▸ Exercise: Within the records, find every line that includes the word "manager" and copy it.

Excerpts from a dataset
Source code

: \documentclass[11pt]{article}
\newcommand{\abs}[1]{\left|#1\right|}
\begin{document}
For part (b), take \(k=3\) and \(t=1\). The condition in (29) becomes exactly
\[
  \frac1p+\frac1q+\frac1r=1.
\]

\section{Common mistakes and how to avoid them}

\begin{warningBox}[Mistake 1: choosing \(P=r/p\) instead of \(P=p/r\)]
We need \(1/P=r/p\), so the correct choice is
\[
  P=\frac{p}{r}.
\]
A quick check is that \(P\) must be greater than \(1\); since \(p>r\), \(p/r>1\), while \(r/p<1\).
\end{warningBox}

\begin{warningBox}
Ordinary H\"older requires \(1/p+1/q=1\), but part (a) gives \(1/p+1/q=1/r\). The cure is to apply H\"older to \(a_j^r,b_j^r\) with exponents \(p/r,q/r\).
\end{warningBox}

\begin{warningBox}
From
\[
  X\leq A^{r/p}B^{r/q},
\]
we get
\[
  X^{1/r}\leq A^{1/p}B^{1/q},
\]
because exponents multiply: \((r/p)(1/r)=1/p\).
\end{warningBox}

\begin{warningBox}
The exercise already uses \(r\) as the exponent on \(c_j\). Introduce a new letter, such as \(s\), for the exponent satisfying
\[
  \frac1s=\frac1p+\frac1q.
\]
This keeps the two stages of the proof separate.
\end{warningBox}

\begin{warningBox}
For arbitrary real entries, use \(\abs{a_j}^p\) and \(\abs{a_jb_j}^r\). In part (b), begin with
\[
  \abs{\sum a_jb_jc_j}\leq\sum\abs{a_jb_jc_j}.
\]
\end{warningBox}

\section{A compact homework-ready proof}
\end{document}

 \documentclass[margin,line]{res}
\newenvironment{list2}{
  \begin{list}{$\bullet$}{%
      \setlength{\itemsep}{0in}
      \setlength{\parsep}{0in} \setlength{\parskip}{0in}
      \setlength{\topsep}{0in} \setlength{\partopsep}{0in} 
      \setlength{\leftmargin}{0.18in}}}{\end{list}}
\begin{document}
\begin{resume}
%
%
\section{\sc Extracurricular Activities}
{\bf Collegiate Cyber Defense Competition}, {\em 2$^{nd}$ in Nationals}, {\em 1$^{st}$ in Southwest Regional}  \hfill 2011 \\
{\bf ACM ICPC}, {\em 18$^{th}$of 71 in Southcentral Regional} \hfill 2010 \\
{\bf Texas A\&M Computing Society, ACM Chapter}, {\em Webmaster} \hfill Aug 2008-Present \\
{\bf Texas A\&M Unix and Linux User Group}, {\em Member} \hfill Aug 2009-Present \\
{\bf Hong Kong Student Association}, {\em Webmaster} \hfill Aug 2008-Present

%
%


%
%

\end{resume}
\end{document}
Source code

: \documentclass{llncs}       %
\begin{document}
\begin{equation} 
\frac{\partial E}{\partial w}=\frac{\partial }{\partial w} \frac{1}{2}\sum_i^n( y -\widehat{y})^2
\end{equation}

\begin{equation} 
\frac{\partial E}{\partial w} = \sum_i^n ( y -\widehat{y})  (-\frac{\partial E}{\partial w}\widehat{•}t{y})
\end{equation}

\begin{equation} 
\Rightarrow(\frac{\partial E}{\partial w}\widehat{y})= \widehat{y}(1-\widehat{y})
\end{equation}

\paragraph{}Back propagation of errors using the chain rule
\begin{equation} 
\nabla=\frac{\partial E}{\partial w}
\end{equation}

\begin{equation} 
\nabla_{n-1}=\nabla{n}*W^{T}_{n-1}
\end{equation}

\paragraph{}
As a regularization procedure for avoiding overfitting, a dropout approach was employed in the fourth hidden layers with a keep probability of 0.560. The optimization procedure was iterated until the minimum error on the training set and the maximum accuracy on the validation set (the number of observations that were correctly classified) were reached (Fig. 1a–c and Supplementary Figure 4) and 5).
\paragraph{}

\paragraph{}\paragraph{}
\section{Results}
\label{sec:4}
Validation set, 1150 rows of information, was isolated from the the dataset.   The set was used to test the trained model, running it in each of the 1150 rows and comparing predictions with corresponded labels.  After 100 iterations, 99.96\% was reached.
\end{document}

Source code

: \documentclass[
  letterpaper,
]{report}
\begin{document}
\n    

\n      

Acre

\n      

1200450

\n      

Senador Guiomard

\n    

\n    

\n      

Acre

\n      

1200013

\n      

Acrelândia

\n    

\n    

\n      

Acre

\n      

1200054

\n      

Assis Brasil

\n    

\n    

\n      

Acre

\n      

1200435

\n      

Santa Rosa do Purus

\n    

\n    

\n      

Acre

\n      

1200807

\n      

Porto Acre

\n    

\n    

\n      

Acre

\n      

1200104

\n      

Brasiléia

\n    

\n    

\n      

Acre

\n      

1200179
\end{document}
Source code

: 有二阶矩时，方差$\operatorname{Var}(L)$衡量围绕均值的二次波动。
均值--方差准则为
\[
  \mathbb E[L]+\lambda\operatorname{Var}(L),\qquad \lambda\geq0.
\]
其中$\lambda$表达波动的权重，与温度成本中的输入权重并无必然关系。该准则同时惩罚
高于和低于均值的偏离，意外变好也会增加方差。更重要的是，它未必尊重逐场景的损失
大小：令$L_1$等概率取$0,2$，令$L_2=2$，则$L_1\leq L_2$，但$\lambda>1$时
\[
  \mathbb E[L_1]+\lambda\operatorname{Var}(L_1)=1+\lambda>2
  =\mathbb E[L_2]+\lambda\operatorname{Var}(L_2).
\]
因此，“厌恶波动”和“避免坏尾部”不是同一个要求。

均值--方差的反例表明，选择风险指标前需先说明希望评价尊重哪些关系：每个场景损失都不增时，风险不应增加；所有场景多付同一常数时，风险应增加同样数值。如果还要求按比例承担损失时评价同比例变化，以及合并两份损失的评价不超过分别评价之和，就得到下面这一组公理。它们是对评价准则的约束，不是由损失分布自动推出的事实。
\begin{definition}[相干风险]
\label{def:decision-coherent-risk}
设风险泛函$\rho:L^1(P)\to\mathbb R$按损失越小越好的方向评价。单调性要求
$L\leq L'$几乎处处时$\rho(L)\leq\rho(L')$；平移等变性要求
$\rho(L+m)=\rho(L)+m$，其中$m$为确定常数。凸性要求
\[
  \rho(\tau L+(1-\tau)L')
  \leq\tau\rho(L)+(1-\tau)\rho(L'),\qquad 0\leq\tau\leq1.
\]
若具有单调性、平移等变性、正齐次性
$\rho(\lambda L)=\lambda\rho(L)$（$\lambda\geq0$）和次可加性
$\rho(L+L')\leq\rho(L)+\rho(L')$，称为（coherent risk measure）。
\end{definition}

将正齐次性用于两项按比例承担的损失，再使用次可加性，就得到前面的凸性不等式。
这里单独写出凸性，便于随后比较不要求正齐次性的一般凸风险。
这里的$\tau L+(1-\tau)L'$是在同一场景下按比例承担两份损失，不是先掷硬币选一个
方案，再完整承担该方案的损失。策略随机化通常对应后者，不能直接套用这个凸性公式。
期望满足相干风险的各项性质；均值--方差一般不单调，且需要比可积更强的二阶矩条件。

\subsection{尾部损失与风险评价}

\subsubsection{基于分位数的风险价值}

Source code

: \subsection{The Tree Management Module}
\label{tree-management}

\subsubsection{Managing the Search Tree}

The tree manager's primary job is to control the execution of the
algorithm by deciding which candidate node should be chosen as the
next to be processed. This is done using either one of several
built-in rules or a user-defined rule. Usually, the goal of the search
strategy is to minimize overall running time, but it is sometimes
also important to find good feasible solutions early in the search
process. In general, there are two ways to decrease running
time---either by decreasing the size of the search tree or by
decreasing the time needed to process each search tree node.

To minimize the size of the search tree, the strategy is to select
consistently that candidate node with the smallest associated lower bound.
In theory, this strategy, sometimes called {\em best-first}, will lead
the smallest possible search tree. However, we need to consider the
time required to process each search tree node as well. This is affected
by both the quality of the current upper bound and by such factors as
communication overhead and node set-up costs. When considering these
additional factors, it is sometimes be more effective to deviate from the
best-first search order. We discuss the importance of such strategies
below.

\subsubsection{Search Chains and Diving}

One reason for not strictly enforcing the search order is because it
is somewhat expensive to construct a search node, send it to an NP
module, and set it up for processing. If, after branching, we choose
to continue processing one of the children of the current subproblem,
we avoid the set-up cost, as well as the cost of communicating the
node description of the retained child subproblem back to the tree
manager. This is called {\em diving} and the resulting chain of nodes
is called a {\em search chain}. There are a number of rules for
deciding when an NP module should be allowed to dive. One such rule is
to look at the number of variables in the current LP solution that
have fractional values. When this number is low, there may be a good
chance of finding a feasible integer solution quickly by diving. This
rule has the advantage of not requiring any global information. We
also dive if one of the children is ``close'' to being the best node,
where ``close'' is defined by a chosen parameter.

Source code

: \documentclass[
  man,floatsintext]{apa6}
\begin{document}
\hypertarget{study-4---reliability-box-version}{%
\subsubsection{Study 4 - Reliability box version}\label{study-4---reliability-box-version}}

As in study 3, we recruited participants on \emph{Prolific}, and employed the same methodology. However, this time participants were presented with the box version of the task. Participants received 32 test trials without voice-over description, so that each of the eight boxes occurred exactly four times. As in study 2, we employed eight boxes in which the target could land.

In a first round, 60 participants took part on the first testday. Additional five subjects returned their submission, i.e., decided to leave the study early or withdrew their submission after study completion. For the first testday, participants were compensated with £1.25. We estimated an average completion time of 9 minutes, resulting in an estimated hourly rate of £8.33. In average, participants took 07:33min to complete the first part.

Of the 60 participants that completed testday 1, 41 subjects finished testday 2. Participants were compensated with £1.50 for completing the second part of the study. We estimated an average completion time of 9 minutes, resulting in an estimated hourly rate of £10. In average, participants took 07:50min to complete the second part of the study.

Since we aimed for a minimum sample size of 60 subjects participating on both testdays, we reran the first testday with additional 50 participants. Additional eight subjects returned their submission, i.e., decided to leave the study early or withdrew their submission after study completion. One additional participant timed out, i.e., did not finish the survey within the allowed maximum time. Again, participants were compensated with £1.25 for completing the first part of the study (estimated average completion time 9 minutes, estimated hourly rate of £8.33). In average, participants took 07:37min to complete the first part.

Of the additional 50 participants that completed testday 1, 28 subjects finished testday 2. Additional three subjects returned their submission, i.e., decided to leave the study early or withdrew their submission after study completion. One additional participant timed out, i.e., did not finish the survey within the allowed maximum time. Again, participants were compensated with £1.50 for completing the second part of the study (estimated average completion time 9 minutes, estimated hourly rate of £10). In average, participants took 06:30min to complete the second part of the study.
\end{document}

▸ Answer to this task:
The tree manager's primary job is to control the execution of the
manager. This is called {\em diving} and the resulting chain of nodes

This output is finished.